Thanks for raising this issue. This doesn't sound desirable indeed, sorry if it caused you any inconvenience! I will have a look later today and try to resolve it ASAP 🙂
When you say "some amount of time", what's the rough scale of time here? Minutes/hours/days etc.? And have you seen it happen right after redeploying the operator?
Hi -- the approximate period of time this was up for was about 3-4 days. I deployed and set up sentry-operator on Thursday/Friday, and saw the initial projects + teams get created (scrolling through the Sentry UI, everything appeared to be in order). Then today (on Tuesday) I noticed the mismatches, and that the log scrolling with the messages I posted above had been going on for at least 6 hours or so (could only go so far back with kubectl logs).
I haven't seen it happen immediately after redeploying the operator but I will look further into this tomorrow.
Great thanks for the info! Will let you know what I find, cheers!
Hey @jwoglom!
I just spent some time looking into this, but I can't seem to replicate the issue you're seeing yet (maybe I'm not testing it for long enough). Re-deploying the operator doesn't seem to cause any issues for me. But just some observations / questions I have in mind:
- I noted that you're using a self-hosted version of Sentry. What version do you happening to be running? I have only been testing against the cloud version of Sentry, so it's possible that the API / version used for self-hosted Sentry might be different, causing the API calls to do some unexpected things (doesn't seem likely though).
- The API (for Sentry cloud) doesn't actually allow you to change the team of a project through the API (I have noted this earlier in this comment and had to document an explicit way of working around this if you wanted to change a project's team. So it's quite strange that the bug you're seeing is the opposite of what the API allows. In this case, what might be happening is that the projects are getting deleted and re-created entirely under a different team rather than moved 🤔 Did you notice this? (ie. Sentry error history/data being lost or similar?)
- When you redeployed the Team, Project, and ProjectKey CRDs, were they modified in any way? The logs you shared seem to suggest that the Sentry API client is not able to find the project in the organization when recreating the key, even though you see it exist (projects "aaaa", "bbbb", "cccc" still exist but just under different teams).

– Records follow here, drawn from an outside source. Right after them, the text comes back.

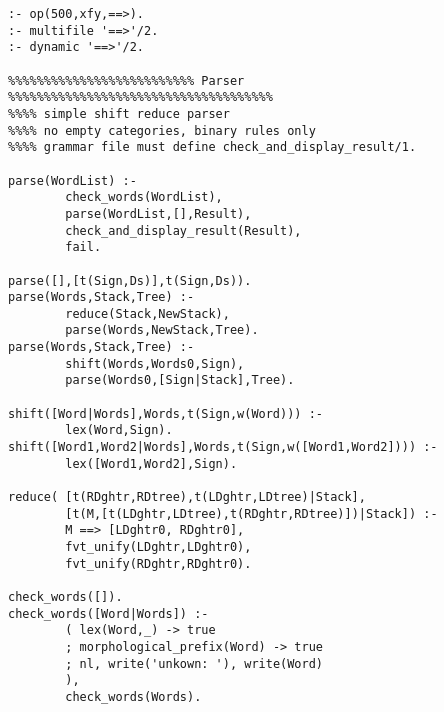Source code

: \begin{verbatim}
:- op(500,xfy,==>).
:- multifile '==>'/2.
:- dynamic '==>'/2.

%%%%%%%%%%%%%%%%%%%%%%%%%% Parser %%%%%%%%%%%%%%%%%%%%%%%%%%%%%%%%%%%%%
%%%% simple shift reduce parser
%%%% no empty categories, binary rules only
%%%% grammar file must define check_and_display_result/1.

parse(WordList) :-
        check_words(WordList),
        parse(WordList,[],Result),
        check_and_display_result(Result),
        fail.

parse([],[t(Sign,Ds)],t(Sign,Ds)).
parse(Words,Stack,Tree) :-
        reduce(Stack,NewStack),
        parse(Words,NewStack,Tree).
parse(Words,Stack,Tree) :-
        shift(Words,Words0,Sign),
        parse(Words0,[Sign|Stack],Tree).

shift([Word|Words],Words,t(Sign,w(Word))) :-
        lex(Word,Sign).
shift([Word1,Word2|Words],Words,t(Sign,w([Word1,Word2]))) :-
        lex([Word1,Word2],Sign).
        
reduce( [t(RDghtr,RDtree),t(LDghtr,LDtree)|Stack],
        [t(M,[t(LDghtr,LDtree),t(RDghtr,RDtree)])|Stack]) :-
        M ==> [LDghtr0, RDghtr0],
        fvt_unify(LDghtr,LDghtr0),
        fvt_unify(RDghtr,RDghtr0).

check_words([]).
check_words([Word|Words]) :-
        ( lex(Word,_) -> true
        ; morphological_prefix(Word) -> true
        ; nl, write('unkown: '), write(Word)
        ), 
        check_words(Words).
\end{verbatim}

I will try leaving the operator running in my cluster overnight and see if this issue pops up tomorrow. If I get the time this weekend, I will try spinning up an instance of self-hosted Sentry in my cluster to test against. Are you deploying Sentry via a Helm chart?
Hi @jace-ys, thanks so much for looking into this. I am deploying a modified version of the Sentry Helm chart to a Kubernetes cluster -- long story short I exported the Sentry chart to YAMLs, disabled the built-in clickhouse cluster since it was causing some problems in my environment, and made some other minor configuration tweaks.
Some things I did do, if it helps in testing, is delete the deployment (e.g., kubectl delete'd all of the resources) and then re-apply. I also triggered a rollout restart of the sentry-operator-controller-manager deployment after each apply. Maybe some combination of these inadvertently got everything in a bad state.
When I have time I'll try and see if I can reproduce this again and log what I did.
Yeah it's possible that some series of changes led to corrupt state / data races somewhere.. I'll have another dig into the code to see if I can spot anything obvious.
I'll also try to spin up a Sentry instance in my cluster and test it against that as well. Thanks for your time raising this issue and help investigating! Hopefully we can resolve this soon 🙌